• _Task prompt_: Say how many of the lines below include the word "Twitter", and write nothing else.

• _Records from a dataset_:
"""

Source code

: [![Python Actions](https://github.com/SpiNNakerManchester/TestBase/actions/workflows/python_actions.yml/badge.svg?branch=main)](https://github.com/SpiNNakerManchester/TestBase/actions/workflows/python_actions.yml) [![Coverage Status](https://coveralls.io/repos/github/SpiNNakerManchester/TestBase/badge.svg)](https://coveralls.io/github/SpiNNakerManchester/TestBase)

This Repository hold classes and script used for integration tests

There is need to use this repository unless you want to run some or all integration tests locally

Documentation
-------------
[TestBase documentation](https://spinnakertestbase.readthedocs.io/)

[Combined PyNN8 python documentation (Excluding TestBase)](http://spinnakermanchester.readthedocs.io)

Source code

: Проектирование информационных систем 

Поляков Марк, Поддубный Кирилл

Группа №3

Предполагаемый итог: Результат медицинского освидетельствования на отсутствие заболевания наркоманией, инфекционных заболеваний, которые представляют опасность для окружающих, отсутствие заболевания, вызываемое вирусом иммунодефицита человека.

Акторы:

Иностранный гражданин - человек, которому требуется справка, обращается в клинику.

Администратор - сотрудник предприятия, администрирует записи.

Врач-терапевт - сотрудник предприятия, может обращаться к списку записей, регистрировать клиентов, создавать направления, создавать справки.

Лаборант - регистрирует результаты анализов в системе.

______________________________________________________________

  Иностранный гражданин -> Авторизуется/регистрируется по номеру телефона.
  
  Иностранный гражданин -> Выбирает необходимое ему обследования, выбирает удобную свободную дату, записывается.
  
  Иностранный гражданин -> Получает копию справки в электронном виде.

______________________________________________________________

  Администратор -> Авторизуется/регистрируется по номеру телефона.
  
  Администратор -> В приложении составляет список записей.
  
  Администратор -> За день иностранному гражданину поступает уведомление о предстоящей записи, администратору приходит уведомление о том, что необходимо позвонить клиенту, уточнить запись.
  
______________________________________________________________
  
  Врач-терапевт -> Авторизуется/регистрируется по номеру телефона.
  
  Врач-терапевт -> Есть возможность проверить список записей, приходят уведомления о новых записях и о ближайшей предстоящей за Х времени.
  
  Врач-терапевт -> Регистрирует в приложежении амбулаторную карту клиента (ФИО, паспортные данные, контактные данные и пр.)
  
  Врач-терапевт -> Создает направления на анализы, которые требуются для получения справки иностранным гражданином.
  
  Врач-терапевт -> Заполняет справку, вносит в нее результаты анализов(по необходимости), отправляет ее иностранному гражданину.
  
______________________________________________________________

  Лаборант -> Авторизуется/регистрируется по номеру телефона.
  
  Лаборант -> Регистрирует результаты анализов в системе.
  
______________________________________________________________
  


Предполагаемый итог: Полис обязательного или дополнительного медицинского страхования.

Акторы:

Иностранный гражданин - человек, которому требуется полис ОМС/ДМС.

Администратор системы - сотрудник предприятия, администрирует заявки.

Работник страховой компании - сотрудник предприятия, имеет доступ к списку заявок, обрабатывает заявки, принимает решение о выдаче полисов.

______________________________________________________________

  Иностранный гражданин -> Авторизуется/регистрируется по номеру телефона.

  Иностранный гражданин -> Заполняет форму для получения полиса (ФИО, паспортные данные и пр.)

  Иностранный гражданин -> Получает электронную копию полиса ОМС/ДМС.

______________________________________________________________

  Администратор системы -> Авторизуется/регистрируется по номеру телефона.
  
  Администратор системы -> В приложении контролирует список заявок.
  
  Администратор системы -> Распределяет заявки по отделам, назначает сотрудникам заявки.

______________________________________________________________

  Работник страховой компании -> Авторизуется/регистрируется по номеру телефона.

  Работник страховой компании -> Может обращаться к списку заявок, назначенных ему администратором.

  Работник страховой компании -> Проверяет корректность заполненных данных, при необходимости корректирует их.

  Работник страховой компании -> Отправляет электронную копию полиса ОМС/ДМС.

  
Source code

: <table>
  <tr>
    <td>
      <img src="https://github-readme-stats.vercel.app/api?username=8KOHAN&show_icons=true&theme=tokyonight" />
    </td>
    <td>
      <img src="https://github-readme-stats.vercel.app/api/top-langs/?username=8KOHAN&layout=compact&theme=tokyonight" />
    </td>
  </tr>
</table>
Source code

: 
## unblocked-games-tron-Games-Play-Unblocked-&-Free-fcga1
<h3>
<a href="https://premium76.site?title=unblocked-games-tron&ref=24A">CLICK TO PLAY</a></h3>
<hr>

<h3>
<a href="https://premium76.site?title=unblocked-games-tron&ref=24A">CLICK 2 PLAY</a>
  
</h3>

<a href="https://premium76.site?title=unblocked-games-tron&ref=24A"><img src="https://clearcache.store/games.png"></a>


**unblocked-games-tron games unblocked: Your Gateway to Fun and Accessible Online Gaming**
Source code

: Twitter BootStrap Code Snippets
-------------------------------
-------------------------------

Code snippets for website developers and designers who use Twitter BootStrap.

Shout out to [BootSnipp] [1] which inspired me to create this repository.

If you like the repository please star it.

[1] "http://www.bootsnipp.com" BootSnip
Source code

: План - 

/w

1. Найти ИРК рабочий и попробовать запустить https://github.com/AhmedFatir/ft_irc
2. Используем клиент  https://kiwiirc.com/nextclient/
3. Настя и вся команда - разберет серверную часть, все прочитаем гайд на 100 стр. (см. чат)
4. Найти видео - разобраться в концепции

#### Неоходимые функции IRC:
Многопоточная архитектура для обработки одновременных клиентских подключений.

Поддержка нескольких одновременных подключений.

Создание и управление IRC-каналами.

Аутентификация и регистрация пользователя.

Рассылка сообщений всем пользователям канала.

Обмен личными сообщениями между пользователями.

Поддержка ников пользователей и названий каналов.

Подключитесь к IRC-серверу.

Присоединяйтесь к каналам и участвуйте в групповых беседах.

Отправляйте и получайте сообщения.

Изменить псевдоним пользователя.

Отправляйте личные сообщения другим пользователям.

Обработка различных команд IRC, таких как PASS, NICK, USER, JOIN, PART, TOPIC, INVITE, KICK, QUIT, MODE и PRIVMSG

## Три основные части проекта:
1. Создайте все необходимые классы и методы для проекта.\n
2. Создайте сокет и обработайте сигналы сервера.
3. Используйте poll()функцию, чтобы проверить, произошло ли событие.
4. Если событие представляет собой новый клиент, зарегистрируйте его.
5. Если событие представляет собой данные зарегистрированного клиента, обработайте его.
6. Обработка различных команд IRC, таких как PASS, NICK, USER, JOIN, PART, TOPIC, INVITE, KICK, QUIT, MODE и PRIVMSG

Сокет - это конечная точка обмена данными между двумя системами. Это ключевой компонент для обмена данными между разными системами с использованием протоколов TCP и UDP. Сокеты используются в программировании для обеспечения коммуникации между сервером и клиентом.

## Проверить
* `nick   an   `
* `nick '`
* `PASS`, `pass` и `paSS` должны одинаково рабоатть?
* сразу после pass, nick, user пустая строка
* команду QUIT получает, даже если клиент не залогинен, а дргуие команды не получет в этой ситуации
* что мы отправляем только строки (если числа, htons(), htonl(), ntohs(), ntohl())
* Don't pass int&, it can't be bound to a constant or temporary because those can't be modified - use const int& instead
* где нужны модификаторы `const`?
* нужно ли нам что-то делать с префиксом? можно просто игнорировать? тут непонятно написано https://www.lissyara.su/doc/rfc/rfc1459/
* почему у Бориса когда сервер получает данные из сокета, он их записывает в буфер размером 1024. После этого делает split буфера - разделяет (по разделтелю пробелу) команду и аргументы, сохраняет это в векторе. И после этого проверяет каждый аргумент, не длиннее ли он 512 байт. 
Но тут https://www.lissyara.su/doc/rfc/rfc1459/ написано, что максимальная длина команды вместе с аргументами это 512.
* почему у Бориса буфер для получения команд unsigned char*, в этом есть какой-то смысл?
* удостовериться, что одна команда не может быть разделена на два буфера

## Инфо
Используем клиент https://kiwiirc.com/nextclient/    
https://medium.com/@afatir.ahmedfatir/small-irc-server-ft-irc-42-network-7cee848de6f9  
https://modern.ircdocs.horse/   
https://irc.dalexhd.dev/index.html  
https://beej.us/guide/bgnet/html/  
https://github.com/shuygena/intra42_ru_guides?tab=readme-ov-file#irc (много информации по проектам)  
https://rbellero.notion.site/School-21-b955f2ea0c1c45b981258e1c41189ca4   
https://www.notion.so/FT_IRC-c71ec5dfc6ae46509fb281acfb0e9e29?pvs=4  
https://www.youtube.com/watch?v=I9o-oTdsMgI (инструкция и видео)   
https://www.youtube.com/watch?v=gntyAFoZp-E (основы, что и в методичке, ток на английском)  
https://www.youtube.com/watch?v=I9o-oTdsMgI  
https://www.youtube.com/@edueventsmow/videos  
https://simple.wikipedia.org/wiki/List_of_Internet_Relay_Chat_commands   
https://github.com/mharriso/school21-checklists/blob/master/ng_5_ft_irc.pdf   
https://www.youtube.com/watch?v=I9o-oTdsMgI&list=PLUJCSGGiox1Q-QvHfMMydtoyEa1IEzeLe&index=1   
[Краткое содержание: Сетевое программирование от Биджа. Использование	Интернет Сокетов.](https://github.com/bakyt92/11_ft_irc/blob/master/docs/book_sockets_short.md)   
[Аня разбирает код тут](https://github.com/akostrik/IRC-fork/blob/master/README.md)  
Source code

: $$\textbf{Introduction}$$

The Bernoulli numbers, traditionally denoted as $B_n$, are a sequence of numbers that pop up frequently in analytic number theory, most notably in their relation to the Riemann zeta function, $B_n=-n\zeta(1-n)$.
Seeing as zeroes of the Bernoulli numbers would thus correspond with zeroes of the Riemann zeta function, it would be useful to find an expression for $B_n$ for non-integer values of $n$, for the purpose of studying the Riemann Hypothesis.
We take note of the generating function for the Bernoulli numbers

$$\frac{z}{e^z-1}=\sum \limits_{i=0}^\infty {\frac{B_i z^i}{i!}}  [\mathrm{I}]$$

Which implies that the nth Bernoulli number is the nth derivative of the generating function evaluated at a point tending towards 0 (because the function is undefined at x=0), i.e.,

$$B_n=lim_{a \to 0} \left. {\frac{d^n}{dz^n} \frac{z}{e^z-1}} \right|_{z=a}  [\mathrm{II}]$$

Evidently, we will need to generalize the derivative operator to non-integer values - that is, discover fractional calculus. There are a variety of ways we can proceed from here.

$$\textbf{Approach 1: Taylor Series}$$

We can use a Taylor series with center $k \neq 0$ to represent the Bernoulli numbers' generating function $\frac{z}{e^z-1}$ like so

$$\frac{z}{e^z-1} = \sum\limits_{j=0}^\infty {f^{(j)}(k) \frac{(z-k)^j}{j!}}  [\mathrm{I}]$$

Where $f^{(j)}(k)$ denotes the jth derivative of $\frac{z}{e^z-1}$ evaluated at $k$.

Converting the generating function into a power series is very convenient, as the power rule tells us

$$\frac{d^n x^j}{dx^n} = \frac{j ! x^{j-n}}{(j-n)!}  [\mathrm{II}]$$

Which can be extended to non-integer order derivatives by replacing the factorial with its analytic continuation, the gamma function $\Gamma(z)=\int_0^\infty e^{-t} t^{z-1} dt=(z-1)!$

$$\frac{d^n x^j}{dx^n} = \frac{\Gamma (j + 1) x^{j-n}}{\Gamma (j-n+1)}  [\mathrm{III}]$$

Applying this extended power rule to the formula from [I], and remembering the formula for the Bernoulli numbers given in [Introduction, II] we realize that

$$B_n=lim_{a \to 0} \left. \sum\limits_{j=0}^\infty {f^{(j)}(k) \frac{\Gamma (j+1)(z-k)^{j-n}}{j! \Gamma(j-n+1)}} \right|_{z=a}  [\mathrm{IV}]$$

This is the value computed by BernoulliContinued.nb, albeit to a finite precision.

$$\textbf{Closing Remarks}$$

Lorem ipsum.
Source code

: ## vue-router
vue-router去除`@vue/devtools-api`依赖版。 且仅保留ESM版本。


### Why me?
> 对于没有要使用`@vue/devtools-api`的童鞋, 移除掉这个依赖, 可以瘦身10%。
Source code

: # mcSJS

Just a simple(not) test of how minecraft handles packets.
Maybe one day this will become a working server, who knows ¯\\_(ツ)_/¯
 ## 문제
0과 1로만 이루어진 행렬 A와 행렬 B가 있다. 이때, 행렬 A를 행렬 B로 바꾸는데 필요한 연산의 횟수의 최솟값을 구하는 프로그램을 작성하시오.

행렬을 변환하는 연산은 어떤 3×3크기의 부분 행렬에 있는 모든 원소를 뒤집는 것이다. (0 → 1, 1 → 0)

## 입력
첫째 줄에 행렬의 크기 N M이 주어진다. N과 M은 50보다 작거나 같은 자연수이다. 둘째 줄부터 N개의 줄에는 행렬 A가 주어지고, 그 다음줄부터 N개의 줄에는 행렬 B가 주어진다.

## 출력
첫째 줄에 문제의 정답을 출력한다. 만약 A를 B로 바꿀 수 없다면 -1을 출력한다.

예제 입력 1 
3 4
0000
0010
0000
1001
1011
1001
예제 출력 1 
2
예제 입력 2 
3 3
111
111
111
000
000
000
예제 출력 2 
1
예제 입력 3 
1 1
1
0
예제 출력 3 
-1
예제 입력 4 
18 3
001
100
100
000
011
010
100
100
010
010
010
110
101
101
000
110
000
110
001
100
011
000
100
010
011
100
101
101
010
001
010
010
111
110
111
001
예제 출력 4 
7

"""

• _Completed task_: 2